Apparently, I have been engaged twice and didn’t even know it. One incident involves an ex-boyfriend. A coworker and I are play-arguing and my ex comes up, wraps an arm around me, and tells my coworker, “Hey! Be nice to my fiancé!” The coworker sees my eyes bug out. After my shift:

Me: “Um, [Ex], you do know that we’re not engaged, right?”

Ex: “Yeah, well, you know, you never know.”

Me: “Um, no. No, I know that we’re not engaged. I don’t love you.”

Ex: “Wow, that’s kind of harsh!”

Me: “That’s why we started dating last week! To see if it would change into love!”

The other time is shortly after my ex and I break up. A regular customer comes through my line.

Me: “Wow, you must like this store! You’re in here almost every other day!”

Customer: “Yeah, well… You know.” *Grins* “Your last name is [Last Name].”

Me: “Um… yeah.”

Customer: “You went to [High School].”

Me: “Uh-huh…”

Customer: “You graduated in 2006.”

Me: “You’re a stalker.”

Customer: “No! We went to high school together!”

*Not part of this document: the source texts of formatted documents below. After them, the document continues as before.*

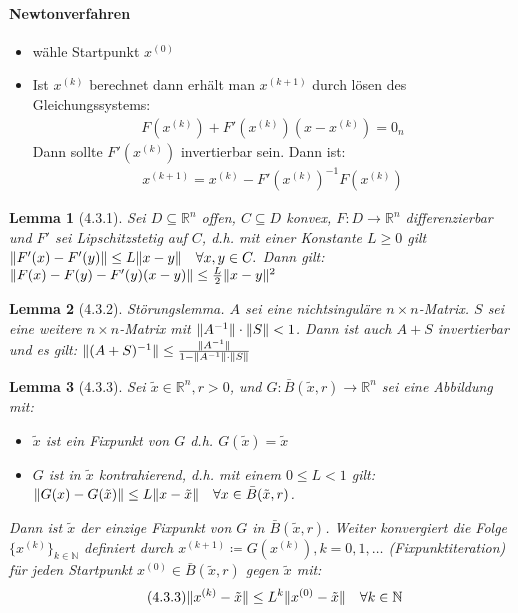 \documentclass[ngerman,halfparskip]{scrartcl}
\DeclarePairedDelimiter{\norm}{\lVert}{\rVert}
\newtheorem*{lemma}{Lemma}
\theoremstyle{definition}
\newcommand*{\R}{\mathbb{R}}      %
\begin{document}
\paragraph{Newtonverfahren}
\begin{itemize}
\item wähle Startpunkt $x^{(0)}$
\item Ist $x^{(k)}$ berechnet dann erhält man $x^{(k+1)}$ durch lösen des Gleichungssystems:
\begin{gather*}\tag{4.3.1}
F(x^{(k)})+F'(x^{(k)})(x-x^{(k)})=0_n
\end{gather*}
Dann sollte $F'(x^{(k)})$ invertierbar sein. Dann ist:
\begin{gather*}\tag{4.3.2}
x^{(k+1)}=x^{(k)}-F'(x^{(k)})^{-1}F(x^{(k)})
\end{gather*}
\end{itemize}

\begin{lemma}[4.3.1] Sei $D\subseteq \R^n$ offen, $C\subseteq D$ konvex, $F\colon D\rightarrow \R^n$ differenzierbar und $F'$ sei Lipschitzstetig auf $C$, d.h. mit einer Konstante $L\geq 0$ gilt $\norm{F'(x)-F'(y)}\leq L\norm{x-y} \quad \forall x,y\in C.$ Dann gilt: $\norm{F(x)-F(y)-F'(y)(x-y)}\leq \frac L2 \norm{x-y}^2$

\end{lemma}

\begin{lemma}[4.3.2] Störungslemma. $A$ sei eine nichtsinguläre $n\times n$-Matrix. $S$ sei eine weitere $n\times n$-Matrix mit $\norm{A^{-1}}\cdot \norm{S}<1$. Dann ist auch $A+S$ invertierbar und es gilt: $\norm{(A+S)^{-1}}\leq \frac {\norm{A^{-1}}}{1-\norm{A^{-1}}\cdot \norm{S}}$
\end{lemma}

\begin{lemma}[4.3.3] Sei $\tilde x \in \R^n, r>0$, und $G:\bar B(\tilde x,r)\rightarrow \R^n$ sei eine Abbildung mit: 
\begin{itemize}
\item [a)]$\tilde x$ ist ein Fixpunkt von $G$ d.h. $G(\tilde x)=\tilde x$
\item [b)] $G$ ist in $\tilde x$ kontrahierend, d.h. mit einem $0\leq L < 1$ gilt: $\norm{G(x)-G(\tilde x)}\leq L \norm{x-\tilde x} \quad \forall x\in\bar B(\tilde x,r)$.
\end{itemize}
Dann ist $\tilde x$ der einzige Fixpunkt von $G$ in $\bar B (\tilde x,r)$. Weiter konvergiert die Folge $\{x^{(k)}\}_{k\in\mathbb N}$ definiert durch $x^{(k+1)}\coloneqq G(x^{(k)}), k=0,1,\ldots$ (Fixpunktiteration) für jeden Startpunkt $x^{(0)}\in\bar B(\tilde x,r)$ gegen $\tilde x$ mit:
\begin{gather*}\tag{4.3.3}
\norm{x^{(k)}-\tilde x}\leq L^k \norm{x^{(0)}-\tilde x} \quad \forall k\in\mathbb N
\end{gather*}
\end{lemma}
\end{document}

I looked it up afterward and saw that yes, we went to school together. He asked me out and for my phone number, and I decided I would put first impressions aside.

However, within ten minutes of texting, he told me we were going to have lilies as our wedding flower and started making wedding plans. I, of course, freaked out and told him I wasn’t ready to date anyone yet. He ended with, “But you’re the one!”

Why do I always get the crazy ones?!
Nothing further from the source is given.